**Work instruction:** Search the records for the string "byte", and show each line where it appears.

***** Data extracts *****

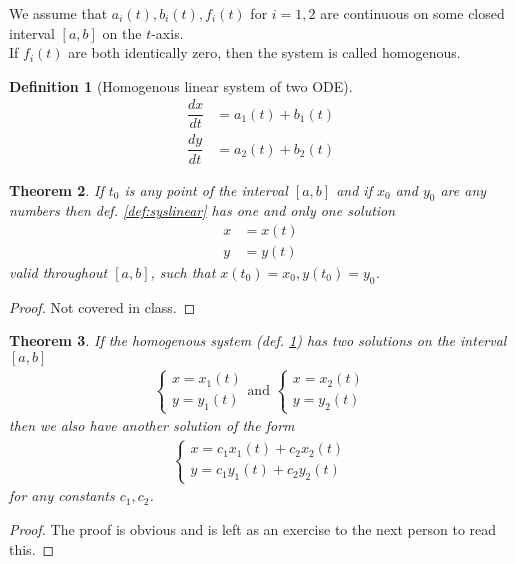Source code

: \documentclass[oneside,11pt,pdftex,final]{book}%
\numberwithin{equation}{section}
\newtheorem{theorem}{Theorem}[chapter]%
\newtheorem{definition}[theorem]{Definition}
\numberwithin{section}{chapter}
\numberwithin{equation}{chapter}
\begin{document}
We assume that $ a_i(t),b_i(t),f_i(t) $ for $ i=1,2 $ are continuous on some closed interval $ [a,b] $ on the $ t$-axis.\\
If $ f_i(t) $ are both identically zero, then the system is called homogenous.
\begin{definition}[Homogenous linear system of two ODE]\label{def:homosyslinear}
	\begin{align*}
		\dfrac{dx}{dt}&=a_1(t)+b_1(t)\\
		\dfrac{dy}{dt}&=a_2(t)+b_2(t)
	\end{align*} 
\end{definition}





\begin{theorem}
	If $ t_0 $ is any point of the interval $ [a,b] $ and if $ x_0 $ and $ y_0 $ are any numbers then def. \ref{def:syslinear} has one and only one solution 
	\begin{align*}
		x&=x(t)\\
		y&=y(t)
	\end{align*}
	valid throughout $ [a,b] $, such that $ x(t_0)=x_0, y(t_0)=y_0 $.
\end{theorem}
\begin{proof}
	Not covered in class.
\end{proof}
\begin{theorem}\label{th:linearsolution}
	If the homogenous system (def. \ref{def:homosyslinear}) has two solutions on the interval $ [a,b] $
	\begin{align}\label{def:homosyslinear2soln}
		 \begin{cases}
		x=x_1(t)\\
		y=y_1(t)
	\end{cases} \text{and } \begin{cases}
		x=x_2(t)\\
		y=y_2(t)
	\end{cases}
\end{align}
	then we also have another solution of the form 
	\begin{align} \label{def:homosyslinearlinearcomb}
		\begin{cases}
		x=c_1x_1(t)+c_2x_2(t)\\
		y=c_1y_1(t)+c_2y_2(t)
	\end{cases} 
\end{align}
	for any constants $ c_1, c_2 $.
\end{theorem}
\begin{proof}
	The proof is obvious and is left as an exercise to the next person to read this.
\end{proof}
\end{document}
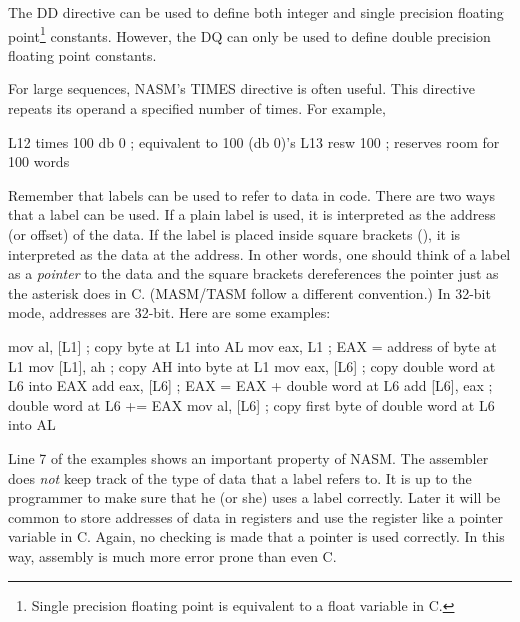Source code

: The {\code DD} directive can be used to define
both integer and single precision floating point\footnote{Single
precision floating point is equivalent to a {\code float} variable in
C.} constants. However, the {\code DQ} can only
be used to define double precision floating point constants.

For large sequences, NASM's {\code TIMES} 
directive is often useful. This directive repeats its operand a
specified number of times. For example,
\begin{AsmCodeListing}[frame=none, numbers=none]
L12   times 100 db 0                 ; equivalent to 100 (db 0)'s
L13   resw   100                     ; reserves room for 100 words
\end{AsmCodeListing}

Remember that labels  can be used to refer to data in code. There are
two ways that a label can be used. If a plain label is used, it is
interpreted as the address (or offset) of the data. If the label is
placed inside square brackets ({\code []}), it is interpreted as the data at
the address. In other words, one should think of a label as a \emph{pointer}
to the data and the square brackets dereferences the pointer just as
the asterisk does in C. (MASM/TASM follow a different convention.) 
In 32-bit mode, addresses are 32-bit. Here are some examples:
\begin{AsmCodeListing}[frame=none]
      mov    al, [L1]      ; copy byte at L1 into AL
      mov    eax, L1       ; EAX = address of byte at L1
      mov    [L1], ah      ; copy AH into byte at L1
      mov    eax, [L6]     ; copy double word at L6 into EAX
      add    eax, [L6]     ; EAX = EAX + double word at L6
      add    [L6], eax     ; double word at L6 += EAX
      mov    al, [L6]      ; copy first byte of double word at L6 into AL
\end{AsmCodeListing}
Line 7 of the examples shows an important property of NASM. The assembler does
\emph{not} keep track of the type of data that a label refers to. It is up
to the programmer to make sure that he (or she) uses a label correctly. Later
it will be common to store addresses of data in registers and use the register
like a pointer variable in C. Again, no checking is made that a pointer is
used correctly. In this way, assembly is much more error prone than even C.

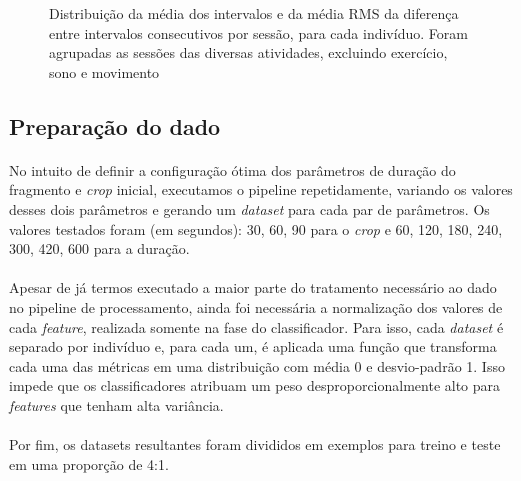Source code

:             \begin{figure}[h!]
                \centering
                \caption{Distribuição da média dos intervalos e da média RMS da diferença entre intervalos consecutivos por sessão, para cada indivíduo. Foram agrupadas as sessões das diversas atividades, excluindo exercício, sono e movimento}
                \label{sess_box_all}
            \end{figure}

        \subsection{Preparação do dado}
        
            \paragraph{} No intuito de definir a configuração ótima dos parâmetros de duração do fragmento e \textit{crop} inicial, executamos o pipeline repetidamente, variando os valores desses dois parâmetros e gerando um \textit{dataset} para cada par de parâmetros. Os valores testados foram (em segundos): 30, 60, 90 para o \textit{crop} e 60, 120, 180, 240, 300, 420, 600 para a duração.
        
            \paragraph{} Apesar de já termos executado a maior parte do tratamento necessário ao dado no pipeline de processamento, ainda foi necessária a normalização dos valores de cada \textit{feature}, realizada somente na fase do classificador. Para isso, cada \textit{dataset} é separado por indivíduo e, para cada um, é aplicada uma função que transforma cada uma das métricas em uma distribuição com média 0 e desvio-padrão 1. Isso impede que os classificadores atribuam um peso desproporcionalmente alto para \textit{features} que tenham alta variância.
            
            \paragraph{} Por fim, os datasets resultantes foram divididos em exemplos para treino e teste em uma proporção de 4:1.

*****

**Solution:**
      mov    al, [L1]      ; copy byte at L1 into AL
      mov    eax, L1       ; EAX = address of byte at L1
      mov    [L1], ah      ; copy AH into byte at L1
      mov    al, [L6]      ; copy first byte of double word at L6 into AL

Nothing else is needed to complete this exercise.